- **EXERCISE DIRECTIONS**
Make an exact copy of the listing underneath, skipping each picture.

- **INPUT DATA**
++++++++

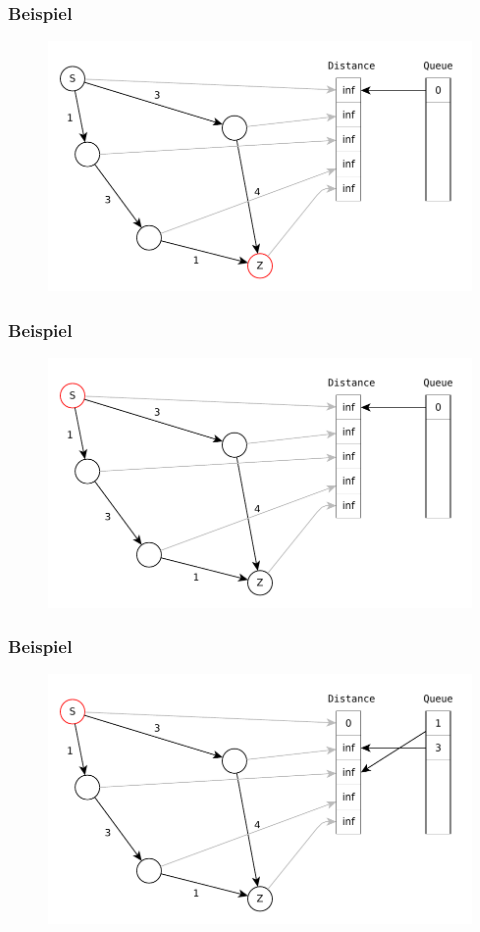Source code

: \begin{frame}
\frametitle{Beispiel}
\begin{figure}
\includegraphics[scale=.8]{dijkstra_graphs/dijkstra_0.pdf}
\end{figure}
\end{frame}

\begin{frame}
\frametitle{Beispiel}
\begin{figure}
\includegraphics[scale=.8]{dijkstra_graphs/dijkstra_1.pdf}
\end{figure}
\end{frame}

\begin{frame}
\frametitle{Beispiel}
\begin{figure}
\includegraphics[scale=.8]{dijkstra_graphs/dijkstra_2.pdf}
\end{figure}
\end{frame}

++++++++

- **ANSWER TO THIS EXERCISE**
Source code

: \begin{frame}
\frametitle{Beispiel}
\begin{figure}
\includegraphics[scale=.8]{dijkstra_graphs/dijkstra_0.pdf}
\end{figure}
\end{frame}

\begin{frame}
\frametitle{Beispiel}
\begin{figure}
\includegraphics[scale=.8]{dijkstra_graphs/dijkstra_1.pdf}
\end{figure}
\end{frame}

\begin{frame}
\frametitle{Beispiel}
\begin{figure}
\includegraphics[scale=.8]{dijkstra_graphs/dijkstra_2.pdf}
\end{figure}
\end{frame}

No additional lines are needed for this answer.